Content starts

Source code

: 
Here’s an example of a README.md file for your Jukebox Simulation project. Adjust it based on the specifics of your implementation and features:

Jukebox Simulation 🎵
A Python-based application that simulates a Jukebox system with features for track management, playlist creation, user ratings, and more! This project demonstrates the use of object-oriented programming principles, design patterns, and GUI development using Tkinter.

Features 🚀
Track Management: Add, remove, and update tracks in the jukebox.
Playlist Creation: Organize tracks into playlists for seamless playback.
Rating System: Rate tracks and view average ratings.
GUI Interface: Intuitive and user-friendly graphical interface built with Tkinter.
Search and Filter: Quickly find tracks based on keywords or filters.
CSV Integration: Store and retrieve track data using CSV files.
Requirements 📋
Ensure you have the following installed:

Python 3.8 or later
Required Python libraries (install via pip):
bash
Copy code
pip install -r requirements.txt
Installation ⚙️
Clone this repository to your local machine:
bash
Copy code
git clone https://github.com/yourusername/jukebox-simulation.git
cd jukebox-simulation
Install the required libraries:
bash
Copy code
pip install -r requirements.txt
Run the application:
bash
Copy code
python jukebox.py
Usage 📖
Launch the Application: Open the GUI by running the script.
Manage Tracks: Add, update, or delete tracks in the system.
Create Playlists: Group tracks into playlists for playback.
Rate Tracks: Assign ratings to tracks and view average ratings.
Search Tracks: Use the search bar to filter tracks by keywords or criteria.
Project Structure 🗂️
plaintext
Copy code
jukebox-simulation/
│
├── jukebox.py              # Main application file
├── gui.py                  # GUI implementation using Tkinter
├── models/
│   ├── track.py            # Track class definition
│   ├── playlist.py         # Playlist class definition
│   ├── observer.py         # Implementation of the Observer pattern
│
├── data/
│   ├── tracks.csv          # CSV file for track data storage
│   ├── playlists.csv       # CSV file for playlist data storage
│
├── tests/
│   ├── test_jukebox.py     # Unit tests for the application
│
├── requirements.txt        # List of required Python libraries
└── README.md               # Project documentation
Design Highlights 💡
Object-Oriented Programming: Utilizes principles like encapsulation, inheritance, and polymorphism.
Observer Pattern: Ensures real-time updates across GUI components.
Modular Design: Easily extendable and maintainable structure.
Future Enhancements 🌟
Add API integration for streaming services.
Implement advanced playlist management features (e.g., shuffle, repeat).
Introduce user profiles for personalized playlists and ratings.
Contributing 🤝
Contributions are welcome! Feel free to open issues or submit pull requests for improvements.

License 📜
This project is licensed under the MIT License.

Content ends

* Your instructions
Show each line in the data where the string "tracks" appears.

* Output for this exercise
Track Management: Add, remove, and update tracks in the jukebox.
Playlist Creation: Organize tracks into playlists for seamless playback.
Rating System: Rate tracks and view average ratings.
Search and Filter: Quickly find tracks based on keywords or filters.
Manage Tracks: Add, update, or delete tracks in the system.
Create Playlists: Group tracks into playlists for playback.
Rate Tracks: Assign ratings to tracks and view average ratings.
Search Tracks: Use the search bar to filter tracks by keywords or criteria.
│   ├── tracks.csv          # CSV file for track data storage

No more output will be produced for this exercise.